In modern times, the vast majority of UNIX systems have evolved, and now the kernel ensures (more or less) only one process/thread is woken up on a connection event.

Ok, problem solved, what we are talking about?

select()/poll()/kqueue()/epoll()/...

In the pre-1.0 era, uWSGI was a lot simpler (and less interesting) than the current form. It did not have the signal framework and it was not able to listen to multiple addresses; for this reason its loop engine was only calling accept() in each process/thread, and thundering herd (thanks to modern kernels) was not a problem.

Evolution has a price, so after a while the standard loop engine of a uWSGI process/thread moved from:

for(;;) {
    int client = accept(s, ...);
    if (client < 0) continue;
    ...
}

to a more complex:

for(;;) {
    int interesting_fd = wait_for_fds();
    if (fd_need_accept(interesting_fd)) {
        int client = accept(interesting_fd, ...);
        if (client < 0) continue;
    }
    else if (fd_is_a_signal(interesting_fd)) {
        manage_uwsgi_signal(interesting_fd);
    }
    ...
}

The problem is now the wait_for_fds() example function: it will call something like select(), poll() or the more modern epoll() and kqueue().

These kinds of system calls are “monitors” for file descriptors, and they are woken up in all of the processes/threads waiting for the same file descriptor.

Before you start blaming your kernel developers, this is the right approach, as the kernel cannot know if you are waiting for those file descriptors to call accept() or to make something funnier.

So, welcome again to the thundering herd.

Application Servers VS WebServers

The popular, battle tested, solid, multiprocess reference webserver is Apache HTTPD.

It survived decades of IT evolutions and it’s still one of the most important technologies powering the whole Internet.

Born as multiprocess-only, Apache had to always deal with the thundering herd problem and they solved it using SysV ipc semaphores.

(Note: Apache is really smart about that, when it only needs to wait on a single file descriptor, it only calls accept() taking advantage of modern kernels anti-thundering herd policies)

(Update: Apache 2.x even allows you to choose which lock technique to use, included flock/fcntl for very ancient systems, but on the vast majority of the system, when in multiprocess mode it will use the sysv semaphores)

Even on modern Apache releases, stracing one of its process (bound to multiple interfaces) you will see something like that (it is a Linux system):

semop(...); // lock
epoll_wait(...);
accept(...);
semop(...); // unlock
... // manage the request

the SysV semaphore protect your epoll_wait from thundering herd.

So, another problem solved, the world is a such a beatiful place... but ....

SysV IPC is not good for application servers :(*

The definition of “application server” is pretty generic, in this case we refer to one or more process/processes generated by an unprivileged (non-root) user binding on one or more network address and running custom, highly non-deterministic code.

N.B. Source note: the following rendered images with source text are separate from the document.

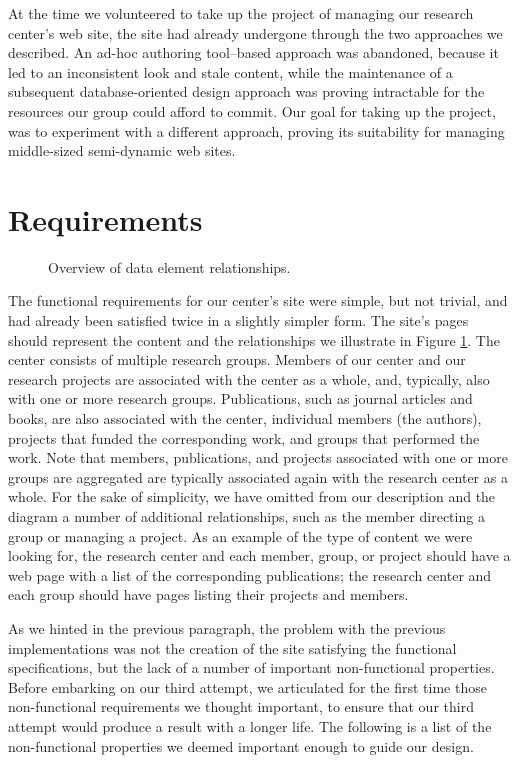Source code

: \documentclass[10pt]{article}
\begin{document}
At the time we volunteered to take up the project of managing our
research center's web site, the site had already undergone through
the two approaches we described.
An ad-hoc authoring tool--based approach was abandoned,
because it led to an inconsistent look and stale content,
while the maintenance of a subsequent database-oriented
design approach was proving intractable for the resources
our group could afford to commit.
Our goal for taking up the project, was to experiment with a
different approach,
proving its suitability for managing middle-sized semi-dynamic
web sites.

\section{Requirements}
\label{sec:req}
\begin{figure}
\begin{center}
\leavevmode
{}
\end{center}
\caption{
\label{fig:diag}
Overview of data element relationships.}
\end{figure}
The functional requirements for our center's site were
simple, but not trivial, and had already been satisfied
twice in a slightly simpler form.
The site's pages should represent the content and the relationships
we illustrate in Figure \ref{fig:diag}.
The center consists of multiple research groups.
Members of our center and our research projects are
associated with the center as a whole, and, typically, also
with one or more research groups.
Publications, such as journal articles and books,
are also associated with the center, individual members (the authors),
projects that funded the corresponding work,
and groups that performed the work.
Note that members, publications, and projects associated
with one or more groups are aggregated are typically associated
again with the research center as a whole.
For the sake of simplicity,
we have omitted from our description and the diagram
a number of additional relationships,
such as the member directing a group or managing a project.
As an example of the type of content we were looking for,
the research center and
each member, group, or project should have a web page with a list
of the corresponding publications;
the research center and each group should have pages listing
their projects and members.

As we hinted in the previous paragraph, the problem with
the previous implementations was not the creation of the site
satisfying the functional specifications,
but the lack of a number of important non-functional properties.
Before embarking on our third attempt,
we articulated for the first time those non-functional requirements
we thought important, to ensure that our third attempt would produce
a result with a longer life.
The following is a list of the non-functional properties
we deemed important enough to guide our design.
\end{document}
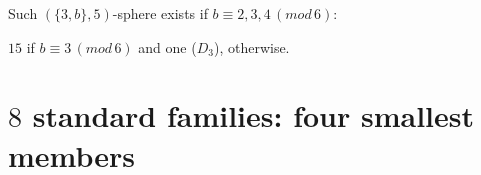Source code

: \documentclass{beamer}
\begin{document}
\begin{frame}
Such ${(\{3,b\},5)}$-sphere  exists
if
$b\equiv 2,3,4\,(mod\,6)$:

$15$  if $b\equiv 3\,(mod\,6)$
and one ($D_{3}$), 
otherwise.

\end{frame}


\section[]{$8$ standard families: four  smallest members}

\frame{
\begin{center}
\begin{tabular*}{7cm}{c}
\\[-0.5cm]
{\Huge \textcolor{blue}{IV. }\textcolor{red}{
$8$ standard families:}}
\\[4mm]{\Huge \textcolor{red}{
$4$ smallest members}
}
\end{tabular*}
\end{center}
}
\end{document}

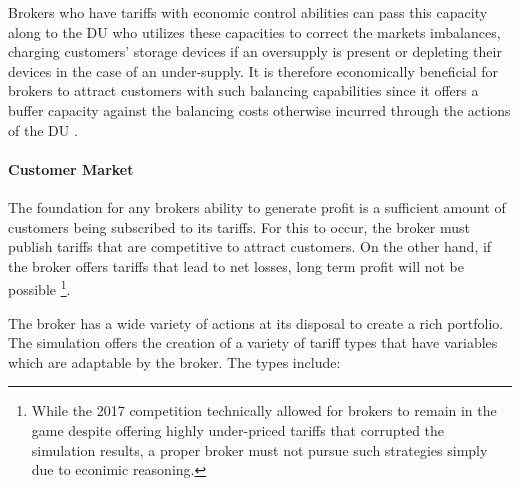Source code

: Brokers who have tariffs with economic control abilities can pass this capacity along to the \ac{DU} who utilizes these
capacities to correct the markets imbalances, charging customers' storage devices if an oversupply is present or
depleting their devices in the case of an under-supply. It is therefore economically beneficial for brokers to attract
customers with such balancing capabilities since it offers a buffer capacity against the balancing costs otherwise
incurred through the actions of the \ac{DU} \citep[p.5]{ketter2018powertac} .

\paragraph{Customer Market}

The foundation for any brokers ability to generate profit is a sufficient amount of customers being subscribed to its tariffs. For
this to occur, the broker must publish tariffs that are competitive to attract customers. On the other hand, if the
broker offers tariffs that lead to net losses, long term profit will not be possible
\footnote{While the 2017
    competition technically allowed for brokers to remain in the game despite offering highly under-priced tariffs that
    corrupted the simulation results, a proper broker must not pursue such strategies simply due to econimic
reasoning.}.

The broker has a wide variety of actions at its disposal to create a rich portfolio. The simulation offers the
creation of a variety of tariff types that have variables which are adaptable by the broker. The types include:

Even if you had a minimal/basic knowledge on how SysV IPC works, you will know each of its components is a limited resource in the system (and in modern BSDs these limits are set to ridiculously low values, PostgreSQL FreeBSD users know this problem very well).

Just run ‘ipcs’ in your terminal to get a list of the allocated objects in your kernel. Yes, in your kernel. SysV ipc objects are persistent resources, they need to be removed manually by the user. The same user that could allocate hundreds of those objects and fill your limited SysV IPC memory.

One of the most common problems in the Apache world caused by the SysV ipc usage is the leakage when you brutally kills Apache instances (yes, you should never do it, but you don’t have a choice if you are so brave/fool to host unreliable PHP apps in your webserver process).

To better understand it, spawn Apache and killall -9 apache2. Respawn it and run ‘ipcs’ you will get a new semaphore object every time. Do you see the problem? (to Apache gurus: yes I know there are hacky tricks to avoid that, but this is the default behaviour)

Apache is generally a system service, managed by a conscious sysadmin, so except few cases you can continue trusting it for more decades, even if it decides to use more SysV ipc objects :)

Your application server, sadly, is managed by different kind of users, from the most skilled one to the one who should change job as soon as possible to the one with the site cracked by a moron wanting to take control of your server.

Application servers are not dangerous, users are. And application servers are run by users. The world is an ugly place.

How application server developers solved it

Fast answer: they generally do not solve/care it

Note: we are talking about multiprocessing, we have already seen multithreading is easy to solve.

Serving static files or proxying (the main activities of a webserver) is generally a fast, non-blocking (very deterministic under various points of view) activity. Instead, a web application is way slower and heavier, so, even on moderately loaded sites, the amount of sleeping processes is generally low.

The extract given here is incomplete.